It happens to the best of us. No matter how many Skype dates you have, Snapchats you trade or happy hours you share, best friends can drift apart. The period of time in your life when you spent every day together and became besties in a rapid acceleration of gossip and inside jokes will run its course. After all, you can't stay college roommates forever.
Well, you can, but eventually, the facilities department will break down your door to find both of you huddled in the corner, covered in sentimental trinkets and ramen. Then, they will evict you. You also can't continue walking the halls of high school in perpetuity. But who wants to do that, anyway?
Whether you move to different places and have the tear-fest airport goodbye, or if you simply move to opposite sides of town for your jobs, things change. At first, you're still texting constantly and telling your friend every detail about the minutiae of your daily life. From the side eye your co-worker gave you to the new flame on Tinder and the odd bowel movement you think should be checked out by a doctor, they're getting it all.
But gradually, that becomes a lot of work. As you each settle into the next phase of your life (which does not include three-hour nightly YouTube sessions as you eat straight out of the same Ben & Jerry's carton), the communication becomes less and less frequent.
At some point, you realize you are officially in a new stage of your life. You still love your best friend, but you now have new patterns, new people you see every day and new exhaustions brought on by the working world. You wonder, “Can I handle the seasons of my life?” You're not sure, but Stevie did. So, there's hope.
After a few years in the working world, and the realization you're making new memories with different people, the meeting and calling become harder. You still see each other whenever you can. That may be biweekly Friday wine nights, or a flight across the country every couple of months, but it's no picnic.
Eventually, you're not really sure what your relationship is. You've counted up the times you've spoken in the past year, and it existed on one hand. You curse yourself for failing the friendship and vow to pick up the phone as soon as you get home.
Before you do, consider this: Maybe the friendship has run its course. It may have served its purpose and helped you grow, but that phase may be over. Ask yourself if it may be time to let go.
Here are six ways to call the time of death on your best friendship:
1. The effort doesn't seem worth it anymore.

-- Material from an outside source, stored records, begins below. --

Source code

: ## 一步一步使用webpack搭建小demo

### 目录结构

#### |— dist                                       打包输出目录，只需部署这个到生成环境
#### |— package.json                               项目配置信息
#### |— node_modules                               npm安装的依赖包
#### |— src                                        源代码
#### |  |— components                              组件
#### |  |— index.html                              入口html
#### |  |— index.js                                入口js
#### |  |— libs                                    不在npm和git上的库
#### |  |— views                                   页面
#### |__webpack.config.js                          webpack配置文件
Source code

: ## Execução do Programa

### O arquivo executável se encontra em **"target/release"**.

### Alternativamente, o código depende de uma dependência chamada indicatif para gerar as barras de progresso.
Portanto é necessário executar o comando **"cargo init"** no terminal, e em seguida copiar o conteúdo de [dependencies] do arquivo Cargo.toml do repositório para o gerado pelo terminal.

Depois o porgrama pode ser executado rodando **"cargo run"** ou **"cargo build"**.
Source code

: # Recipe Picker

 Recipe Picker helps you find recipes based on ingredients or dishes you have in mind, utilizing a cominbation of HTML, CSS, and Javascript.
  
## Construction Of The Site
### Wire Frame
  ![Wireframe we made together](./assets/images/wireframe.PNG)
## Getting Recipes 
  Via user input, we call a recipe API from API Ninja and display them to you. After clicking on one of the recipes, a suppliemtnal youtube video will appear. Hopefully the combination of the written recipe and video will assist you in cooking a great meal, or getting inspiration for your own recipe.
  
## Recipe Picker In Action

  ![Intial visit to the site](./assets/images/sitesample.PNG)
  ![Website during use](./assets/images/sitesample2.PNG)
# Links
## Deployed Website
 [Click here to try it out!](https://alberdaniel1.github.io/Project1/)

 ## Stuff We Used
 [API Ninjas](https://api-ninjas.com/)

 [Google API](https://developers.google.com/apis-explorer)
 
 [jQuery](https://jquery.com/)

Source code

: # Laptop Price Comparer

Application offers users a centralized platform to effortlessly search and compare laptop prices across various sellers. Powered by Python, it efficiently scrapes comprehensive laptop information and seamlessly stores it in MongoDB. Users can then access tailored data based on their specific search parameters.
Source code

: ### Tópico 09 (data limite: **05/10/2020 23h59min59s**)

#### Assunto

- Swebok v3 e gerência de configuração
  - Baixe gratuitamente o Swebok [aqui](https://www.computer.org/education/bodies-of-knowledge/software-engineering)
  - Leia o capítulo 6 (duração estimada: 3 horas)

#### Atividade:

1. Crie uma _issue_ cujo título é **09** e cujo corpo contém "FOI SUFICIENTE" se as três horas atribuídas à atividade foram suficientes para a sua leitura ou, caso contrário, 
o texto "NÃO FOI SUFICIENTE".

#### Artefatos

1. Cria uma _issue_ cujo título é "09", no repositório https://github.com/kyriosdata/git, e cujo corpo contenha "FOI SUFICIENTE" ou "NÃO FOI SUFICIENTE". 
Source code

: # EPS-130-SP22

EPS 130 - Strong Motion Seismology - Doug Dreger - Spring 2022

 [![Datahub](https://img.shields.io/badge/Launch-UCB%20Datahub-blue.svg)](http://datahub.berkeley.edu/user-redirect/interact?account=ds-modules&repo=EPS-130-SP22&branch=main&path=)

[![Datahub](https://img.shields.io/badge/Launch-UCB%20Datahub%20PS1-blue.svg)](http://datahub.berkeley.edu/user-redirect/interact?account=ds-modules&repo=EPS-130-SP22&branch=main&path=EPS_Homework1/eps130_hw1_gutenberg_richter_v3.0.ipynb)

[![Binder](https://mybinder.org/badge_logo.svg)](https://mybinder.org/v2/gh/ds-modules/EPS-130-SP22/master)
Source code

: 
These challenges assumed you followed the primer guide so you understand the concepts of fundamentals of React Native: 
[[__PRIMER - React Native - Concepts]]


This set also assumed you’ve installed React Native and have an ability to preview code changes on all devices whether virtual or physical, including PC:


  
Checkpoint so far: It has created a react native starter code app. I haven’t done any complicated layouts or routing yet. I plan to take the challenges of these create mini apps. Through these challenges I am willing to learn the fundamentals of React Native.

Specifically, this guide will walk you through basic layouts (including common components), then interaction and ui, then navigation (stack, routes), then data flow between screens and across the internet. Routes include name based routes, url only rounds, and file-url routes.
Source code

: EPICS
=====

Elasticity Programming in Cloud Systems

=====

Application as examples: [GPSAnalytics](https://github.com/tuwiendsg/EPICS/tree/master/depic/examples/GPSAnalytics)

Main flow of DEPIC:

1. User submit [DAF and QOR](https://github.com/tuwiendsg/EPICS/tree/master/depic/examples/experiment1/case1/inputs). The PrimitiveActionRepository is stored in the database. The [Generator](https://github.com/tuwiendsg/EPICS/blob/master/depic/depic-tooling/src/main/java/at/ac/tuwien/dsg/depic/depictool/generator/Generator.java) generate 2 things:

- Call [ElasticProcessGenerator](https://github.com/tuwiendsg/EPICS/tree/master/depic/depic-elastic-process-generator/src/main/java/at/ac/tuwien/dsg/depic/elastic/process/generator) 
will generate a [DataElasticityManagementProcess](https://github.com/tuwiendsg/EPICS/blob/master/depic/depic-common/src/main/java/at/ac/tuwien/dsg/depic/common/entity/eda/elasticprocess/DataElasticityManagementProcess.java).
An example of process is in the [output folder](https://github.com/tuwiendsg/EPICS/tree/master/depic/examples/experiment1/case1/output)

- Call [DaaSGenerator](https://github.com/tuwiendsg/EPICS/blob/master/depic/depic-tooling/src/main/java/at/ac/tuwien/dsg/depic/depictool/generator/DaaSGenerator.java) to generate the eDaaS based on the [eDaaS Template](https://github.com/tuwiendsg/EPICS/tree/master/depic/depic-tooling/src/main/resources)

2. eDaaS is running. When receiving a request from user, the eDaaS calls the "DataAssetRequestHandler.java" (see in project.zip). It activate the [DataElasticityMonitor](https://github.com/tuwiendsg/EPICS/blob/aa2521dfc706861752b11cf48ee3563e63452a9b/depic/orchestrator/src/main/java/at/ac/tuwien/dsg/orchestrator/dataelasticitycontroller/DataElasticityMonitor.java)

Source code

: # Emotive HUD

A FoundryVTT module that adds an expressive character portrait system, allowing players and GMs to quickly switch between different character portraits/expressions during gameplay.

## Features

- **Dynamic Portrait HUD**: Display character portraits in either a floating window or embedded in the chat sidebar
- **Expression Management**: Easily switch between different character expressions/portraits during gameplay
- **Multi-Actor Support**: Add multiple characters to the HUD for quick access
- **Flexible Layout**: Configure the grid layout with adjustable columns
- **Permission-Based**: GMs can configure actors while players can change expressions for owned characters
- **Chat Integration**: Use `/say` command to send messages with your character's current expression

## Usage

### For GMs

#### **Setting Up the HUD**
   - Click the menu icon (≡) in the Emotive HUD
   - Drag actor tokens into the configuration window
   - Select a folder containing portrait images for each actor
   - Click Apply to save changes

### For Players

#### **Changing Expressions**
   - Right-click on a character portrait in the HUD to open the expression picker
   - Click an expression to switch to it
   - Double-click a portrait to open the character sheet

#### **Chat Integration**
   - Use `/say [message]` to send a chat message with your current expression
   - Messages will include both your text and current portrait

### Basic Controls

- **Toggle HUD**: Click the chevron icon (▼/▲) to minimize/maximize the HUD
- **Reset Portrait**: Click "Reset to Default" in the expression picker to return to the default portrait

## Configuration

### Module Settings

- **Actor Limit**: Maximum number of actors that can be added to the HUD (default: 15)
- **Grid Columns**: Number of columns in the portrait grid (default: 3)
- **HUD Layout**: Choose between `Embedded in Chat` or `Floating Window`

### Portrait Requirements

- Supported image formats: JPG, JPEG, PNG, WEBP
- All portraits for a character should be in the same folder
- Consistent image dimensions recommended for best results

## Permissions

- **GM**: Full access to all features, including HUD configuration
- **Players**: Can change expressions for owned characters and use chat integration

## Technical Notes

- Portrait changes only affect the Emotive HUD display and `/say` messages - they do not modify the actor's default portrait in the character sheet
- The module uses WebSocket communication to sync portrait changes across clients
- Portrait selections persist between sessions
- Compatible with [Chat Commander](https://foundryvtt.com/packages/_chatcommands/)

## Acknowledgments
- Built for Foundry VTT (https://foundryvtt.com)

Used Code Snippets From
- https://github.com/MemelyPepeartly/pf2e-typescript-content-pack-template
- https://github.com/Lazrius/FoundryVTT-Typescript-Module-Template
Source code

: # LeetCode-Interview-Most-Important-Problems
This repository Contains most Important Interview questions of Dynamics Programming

As time goes by, the number of people you keep in touch with from each phase of life shrinks. Sitting down and divulging deep insights in the time you've allotted each other is much harder than casually getting real while eating drunk pizza on a Thursday like you did in college.
After you Skype, call or catch up over dinner, do you feel like the logistical scheduling challenges were worth it? Start keeping track.
2. The idea of your friendship is better than the reality.
Maybe your rhythm is off, making conversation a little awkward now. You don't laugh at the same things, and you don't pick up on each other's sarcasm as easily. If the anticipation for a meetup or the obligatory Facebook photo post afterwards are more validating of your friendship than your actual time together, it may be time to pull the plug.
3. “Remember when” starts every sentence of your encounters.
If you're living in the past, you may not have a strong present or future. Obviously, there's nothing better than reminiscing over all your fun times with your best friend. But if that's the only thing keeping the conversation going, your friendship might be on life support. Every best friendship should continue to make more memories together, not just live in the old ones.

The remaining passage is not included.